A series of publications was started with the issuing of Bulletin No. 1 which sets out the history, organization, personnel, and program of the Institute. Subsequent issues include one on Swietenia macrophylla, one on the genus Cedrela, and one on the forest regions of South America. These are obtainable directly from the institute.
The future of the institute will, it is hoped, be assured through the increasing support of Latin-American governments, and through the participation of research Fellows and students from many countries in the investigation and training programs which the Mérida staff is seeking to develop.
Research Fellowships
Of the ten André Mayer Fellowships awarded this year by FAO, two went to forest research workers, one from Finland, Mr. P. J. Viro, and the other from Thailand, Mr. Sorayut Karatna.
These Fellowships, named after the late Professor André Mayer, as a tribute to an outstanding figure in the scientific world and one of the founders of FAO, who was also a Professor of the Collège de France, and a member of the French Academy of Medicine and of the Academy of Science, are intended for career research workers who have already performed scientific work of high value in one of the technical fields of FAO's competence.
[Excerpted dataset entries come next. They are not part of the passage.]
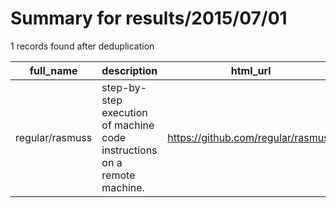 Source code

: 
# Summary for results/2015/07/01
    
1 records found after deduplication

| full_name | description | html_url | matched_list | matched_count | pushed_at | size | stargazers_count | language | forks_count |
|-----------------|--------------------------------------------------------------------------|------------------------------------|---------------------------|-----------------|---------------------------|--------|--------------------|------------|---------------|
| regular/rasmuss | step-by-step execution of machine code instructions on a remote machine. | https://github.com/regular/rasmuss | ['remote code execution'] | 1 | 2015-07-01 17:49:58+00:00 | 128 | 0 | JavaScript | 0 |
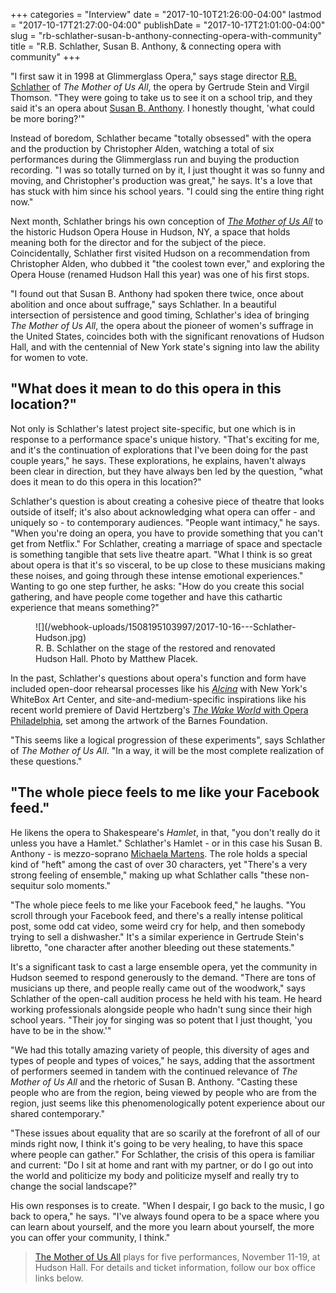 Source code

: +++
categories = "Interview"
date = "2017-10-10T21:26:00-04:00"
lastmod = "2017-10-17T21:27:00-04:00"
publishDate = "2017-10-17T21:01:00-04:00"
slug = "rb-schlather-susan-b-anthony-connecting-opera-with-community"
title = "R.B. Schlather, Susan B. Anthony, &amp; connecting opera with community"
+++

"I first saw it in 1998 at Glimmerglass Opera," says stage director [R.B. Schlather](/scene/people/rb-schlather/) of *The Mother of Us All*, the opera by Gertrude Stein and Virgil Thomson. "They were going to take us to see it on a school trip, and they said it's an opera about [Susan B. Anthony](https://en.wikipedia.org/wiki/Susan_B._Anthony). I honestly thought, 'what could be more boring?'"

Instead of boredom, Schlather became "totally obsessed" with the opera and the production by Christopher Alden, watching a total of six performances during the Glimmerglass run and buying the production recording. "I was so totally turned on by it, I just thought it was so funny and moving, and Christopher's production was great," he says. It's a love that has stuck with him since his school years. "I could sing the entire thing right now."

Next month, Schlather brings his own conception of [*The Mother of Us All*](http://hudsonhall.org/2016/11/15/the-mother-of-us-all-directed-by-r-b-schlather-november-11-12-18-19/) to the historic Hudson Opera House in Hudson, NY, a space that holds meaning both for the director and for the subject of the piece. Coincidentally, Schlather first visited Hudson on a recommendation from Christopher Alden, who dubbed it "the coolest town ever," and exploring the Opera House (renamed Hudson Hall this year) was one of his first stops. 

"I found out that Susan B. Anthony had spoken there twice, once about abolition and once about suffrage," says Schlather. In a beautiful intersection of persistence and good timing, Schlather's idea of bringing *The Mother of Us All*, the opera about the pioneer of women's suffrage in the United States, coincides both with the significant renovations of Hudson Hall, and with the centennial of New York state's signing into law the ability for women to vote.

## "What does it mean to do this opera in this location?"

Not only is Schlather's latest project site-specific, but one which is in response to a performance space's unique history. "That's exciting for me, and it's the continuation of explorations that I've been doing for the past couple years," he says. These explorations, he explains, haven't always been clear in direction, but they have always ben led by the question, "what does it mean to do this opera in this location?"

Schlather's question is about creating a cohesive piece of theatre that looks outside of itself; it's also about acknowledging what opera can offer - and uniquely so - to contemporary audiences. "People want intimacy," he says. "When you're doing an opera, you have to provide something that you can't get from Netflix." For Schlather, creating a marriage of space and spectacle is something tangible that sets live theatre apart. "What I think is so great about opera is that it's so visceral, to be up close to these musicians making these noises, and going through these intense emotional experiences." Wanting to go one step further, he asks: "How do you create this social gathering, and have people come together and have this cathartic experience that means something?"

<figure data-type="image">
![](/webhook-uploads/1508195103997/2017-10-16---Schlather-Hudson.jpg)
<figcaption>R. B. Schlather on the stage of the restored and renovated Hudson Hall. Photo by Matthew Placek.</figcaption>
</figure>

In the past, Schlather's questions about opera's function and form have included open-door rehearsal processes like his [*Alcina*](/good-ideas-rehearsal-as-performance/) with New York's WhiteBox Art Center, and site-and-medium-specific inspirations like his recent world premiere of David Hertzberg's [*The Wake World* with Opera Philadelphia](/an-organic-integration-the-wake-world/), set among the artwork of the Barnes Foundation. 

"This seems like a logical progression of these experiments", says Schlather of *The Mother of Us All*. "In a way, it will be the most complete realization of these questions."

## "The whole piece feels to me like your Facebook feed."

He likens the opera to Shakespeare's *Hamlet*, in that, "you don't really do it unless you have a Hamlet." Schlather's Hamlet - or in this case his Susan B. Anthony - is mezzo-soprano [Michaela Martens](/scene/people/michaela-marten/s). The role holds a special kind of "heft" among the cast of over 30 characters, yet "There's a very strong feeling of ensemble," making up what Schlather calls "these non-sequitur solo moments." 

"The whole piece feels to me like your Facebook feed," he laughs. "You scroll through your Facebook feed, and there's a really intense political post, some odd cat video, some weird cry for help, and then somebody trying to sell a dishwasher." It's a similar experience in Gertrude Stein's libretto, "one character after another bleeding out these statements."

It's a significant task to cast a large ensemble opera, yet the community in Hudson seemed to respond generously to the demand. "There are tons of musicians up there, and people really came out of the woodwork," says Schlather of the open-call audition process he held with his team. He heard working professionals alongside people who hadn't sung since their high school years. "Their joy for singing was so potent that I just thought, 'you have to be in the show.'"

"We had this totally amazing variety of people, this diversity of ages and types of people and types of voices," he says, adding that the assortment of performers seemed in tandem with the continued relevance of *The Mother of Us All* and the rhetoric of Susan B. Anthony. "Casting these people who are from the region, being viewed by people who are from the region, just seems like this phenomenologically potent experience about our shared contemporary."

"These issues about equality that are so scarily at the forefront of all of our minds right now, I think it's going to be very healing, to have this space where people can gather." For Schlather, the crisis of this opera is familiar and current: "Do I sit at home and rant with my partner, or do I go out into the world and politicize my body and politicize myself and really try to change the social landscape?"

His own responses is to create. "When I despair, I go back to the music, I go back to opera," he says. "I've always found opera to be a space where you can learn about yourself, and the more you learn about yourself, the more you can offer your community, I think."

>[The Mother of Us All](http://hudsonhall.org/2016/11/15/the-mother-of-us-all-directed-by-r-b-schlather-november-11-12-18-19/) plays for five performances, November 11-19, at Hudson Hall. For details and ticket information, follow our box office links below.
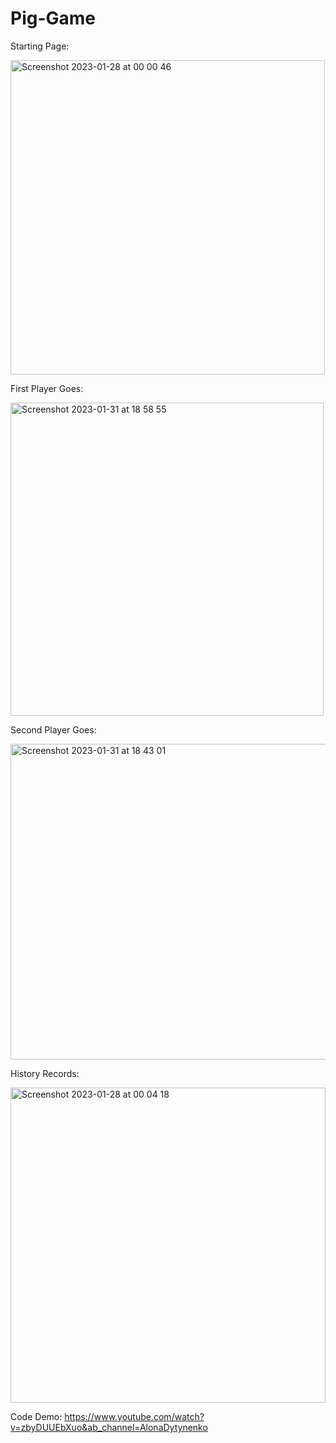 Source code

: # Pig-Game

Starting Page: 

<img width="503" alt="Screenshot 2023-01-28 at 00 00 46" src="https://user-images.githubusercontent.com/79933498/215908718-0041745c-5562-403e-a393-99ddb546da75.png">

First Player Goes:

<img width="501" alt="Screenshot 2023-01-31 at 18 58 55" src="https://user-images.githubusercontent.com/79933498/215911493-547593d9-0a22-42c8-95ac-8c3524a18609.png">

Second Player Goes:

<img width="505" alt="Screenshot 2023-01-31 at 18 43 01" src="https://user-images.githubusercontent.com/79933498/215909358-ddddc5a0-b654-48ad-af59-29d1f2db72d8.png">

History Records:

<img width="504" alt="Screenshot 2023-01-28 at 00 04 18" src="https://user-images.githubusercontent.com/79933498/215909453-ab6e3726-c569-4ff0-ab0b-85f8da5fee73.png">

Code Demo: https://www.youtube.com/watch?v=zbyDUUEbXuo&ab_channel=AlonaDytynenko
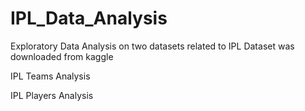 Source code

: # IPL_Data_Analysis

Exploratory Data Analysis on two datasets related to IPL
Dataset was downloaded from kaggle

IPL Teams Analysis

IPL Players Analysis
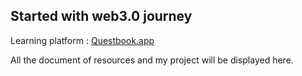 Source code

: <h2>Started with web3.0 journey</h2>
Learning platform : <a href="https://www.questbook.app">Questbook.app</a>

All the document of resources and my project will be displayed here.
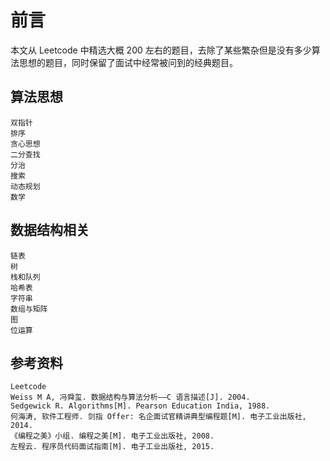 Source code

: # 前言

本文从 Leetcode 中精选大概 200 左右的题目，去除了某些繁杂但是没有多少算法思想的题目，同时保留了面试中经常被问到的经典题目。
## 算法思想

    双指针
    排序
    贪心思想
    二分查找
    分治
    搜索
    动态规划
    数学

## 数据结构相关

    链表
    树
    栈和队列
    哈希表
    字符串
    数组与矩阵
    图
    位运算

## 参考资料

    Leetcode
    Weiss M A, 冯舜玺. 数据结构与算法分析——C 语言描述[J]. 2004.
    Sedgewick R. Algorithms[M]. Pearson Education India, 1988.
    何海涛, 软件工程师. 剑指 Offer: 名企面试官精讲典型编程题[M]. 电子工业出版社, 2014.
    《编程之美》小组. 编程之美[M]. 电子工业出版社, 2008.
    左程云. 程序员代码面试指南[M]. 电子工业出版社, 2015.
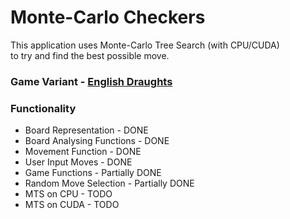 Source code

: # Monte-Carlo Checkers

This application uses Monte-Carlo Tree Search (with CPU/CUDA) \
to try and find the best possible move.

### Game Variant - [English Draughts](https://en.wikipedia.org/wiki/English_draughts)

### Functionality

* Board Representation - DONE
* Board Analysing Functions - DONE
* Movement Function - DONE
* User Input Moves - DONE
* Game Functions - Partially DONE
* Random Move Selection - Partially DONE
* MTS on CPU - TODO
* MTS on CUDA - TODO
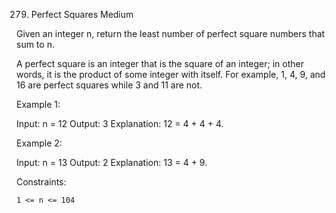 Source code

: <!-- ┏━┓╻  ╻     ┏━┓┏┓ ┏━┓╻ ╻╺┳╸   ┏━┓┏━╸┏━┓┏━╸┏━╸┏━╸╺┳╸┏━┓┏━┓╻ ╻┏━┓┏━┓┏━╸┏━┓ -->
<!-- ┣━┫┃  ┃     ┣━┫┣┻┓┃ ┃┃ ┃ ┃    ┣━┛┣╸ ┣┳┛┣╸ ┣╸ ┃   ┃ ┗━┓┃┓┃┃ ┃┣━┫┣┳┛┣╸ ┗━┓ -->
<!-- ╹ ╹┗━╸┗━╸   ╹ ╹┗━┛┗━┛┗━┛ ╹    ╹  ┗━╸╹┗╸╹  ┗━╸┗━╸ ╹ ┗━┛┗┻┛┗━┛╹ ╹╹┗╸┗━╸┗━┛ -->

279. Perfect Squares
     Medium

Given an integer n, return the least number of perfect square numbers that sum to n.

A perfect square is an integer that is the square of an integer; in other words, it is the product of some integer with itself. For example, 1, 4, 9, and 16 are perfect squares while 3 and 11 are not.

Example 1:

Input: n = 12
Output: 3
Explanation: 12 = 4 + 4 + 4.

Example 2:

Input: n = 13
Output: 2
Explanation: 13 = 4 + 9.

Constraints:

    1 <= n <= 104
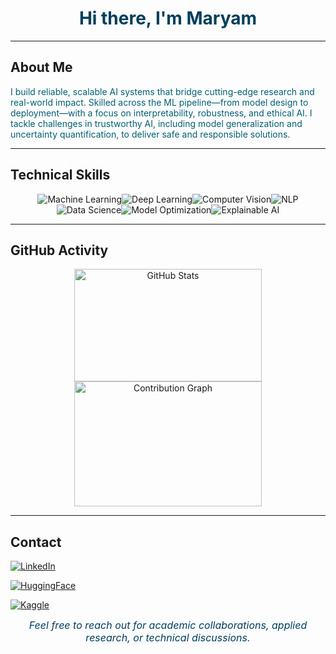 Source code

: <h1 align="center" style="color:#003f5c;">Hi there, I'm Maryam </h1>

---

## About Me

<p style="color:#005f73;">
I build reliable, scalable AI systems that bridge cutting-edge research and real-world impact. Skilled across the ML pipeline—from model design to deployment—with a focus on interpretability, robustness, and ethical AI. I tackle challenges in trustworthy AI, including model generalization and uncertainty quantification, to deliver safe and responsible solutions.
</p>

---
## Technical Skills

<p align="center">
  <img src="https://img.shields.io/badge/Machine%20Learning-003f5c?style=for-the-badge&logo=python&logoColor=white" alt="Machine Learning" />&#8203;
  <img src="https://img.shields.io/badge/Deep%20Learning-00707a?style=for-the-badge&logo=tensorflow&logoColor=white" alt="Deep Learning" />&#8203;
  <img src="https://img.shields.io/badge/Computer_Vision-004e64?style=for-the-badge&logo=opencv&logoColor=white" alt="Computer Vision" />&#8203;
  <img src="https://img.shields.io/badge/Natural%20Language%20Processing-005f73?style=for-the-badge&logo=googlecloud&logoColor=white" alt="NLP" />&#8203;
  <img src="https://img.shields.io/badge/Data%20Science-00707a?style=for-the-badge&logo=pandas&logoColor=white" alt="Data Science" />&#8203;
  <img src="https://img.shields.io/badge/Model%20Optimization-005f66?style=for-the-badge&logo=scikitlearn&logoColor=white" alt="Model Optimization" />&#8203;
  <img src="https://img.shields.io/badge/Explainable%20AI-003f5c?style=for-the-badge" alt="Explainable AI" />
</p>

---
## GitHub Activity

<p align="center">
  <img src="https://github-readme-stats.vercel.app/api?username=Maryousefi&show_icons=true&theme=dark&count_private=true&title_color=4ea8de&icon_color=72c3dc&text_color=a9d6e5" alt="GitHub Stats" width="300" height="180" />
  <img src="https://github-readme-activity-graph.vercel.app/graph?username=Maryousefi&theme=react" alt="Contribution Graph" width="300" height="200" />
</p>

---
## Contact

<p align="center">

  [![LinkedIn](https://img.shields.io/badge/LinkedIn-003f5c?style=for-the-badge&logo=linkedin&logoColor=white)](https://www.linkedin.com/in/maryousefi) &nbsp;&nbsp;&nbsp;

  [![HuggingFace](https://img.shields.io/badge/HuggingFace-006d77?style=for-the-badge&logo=huggingface&logoColor=white)](https://huggingface.co/Maryousefi) &nbsp;&nbsp;&nbsp;

  [![Kaggle](https://img.shields.io/badge/Kaggle-005f73?style=for-the-badge&logo=kaggle&logoColor=white)](https://www.kaggle.com/maryousefi/)

</p>

<p align="center" style="margin-top: 10px; font-style: italic; color: #003f5c; font-size: 1rem;">
  Feel free to reach out for academic collaborations, applied research, or technical discussions.
</p>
Mr. P. J. Viro is at present professor at the Forest Research Institute of the University of Helsinki. He has published scientific papers on soils and especially on the fertility of forest soils. The FAO Fellowship will defray his expenses for the time necessary for him to complete his work on forest soils, which will be carried out in his own laboratory as well as abroad in Switzerland, Germany and the United States. His studies will bear on methods of measuring and analyzing the fertility of forest soils and the standardization of such methods.
Mr. Sorayut Karatna is at present Chief of the North Thailand Forest Experiment Station at Chiengmai. He has been undertaking investigations on the growth and silvicultural characteristics of plantations of native and exotic tree species as compared with natural forests, research which has a practical bearing on forest management for many parts of Asia and elsewhere. Mr. Karatna is expected to continue his studies in the United States.
Of the five André Mayer Fellowships awarded for the first time in 1967, one was granted to Mr. Sumihiko Asakawa from Japan for comparative studies on the germinative capacity of the seeds of various forest trees.
Since 1961 FAO has awarded over 1,460 Fellowships for study and advanced training under its Technical Assistance Program, 212 of them being in various fields of forestry. These Fellowships are, however, intended for the specialized training of technicians, particularly from the less developed countries where trained staffs are inadequate, whereas the André Mayer Fellowships are designed for award to experts who are already highly specialized. A rigorous system of selection has been introduced for candidates for the André Mayer Fellowships so as to maintain the highest standards of scientific research, and to make the award of one of these Fellowships a signal distinction.
Staff changes
Mr. Herman Tromp, who joined the staff of FAO in 1951, has resigned as Chief of the Forest Economics Branch, Forestry Division, in order to accept the Professorship of Forest Policy and Economics at the Federal Polytechnic Institute, Zurich. He has been replaced by Mr. J. C. Westoby who has been serving with the FAO Forestry Working Group at Geneva since 1952.
Miss Brigit Lindblom who has looked after the administrative arrangements of all field officers of the Forestry Division almost since the technical assistance program began, has been promoted to be Supervisor of the Recruitment Unit in FAO's Personnel Branch.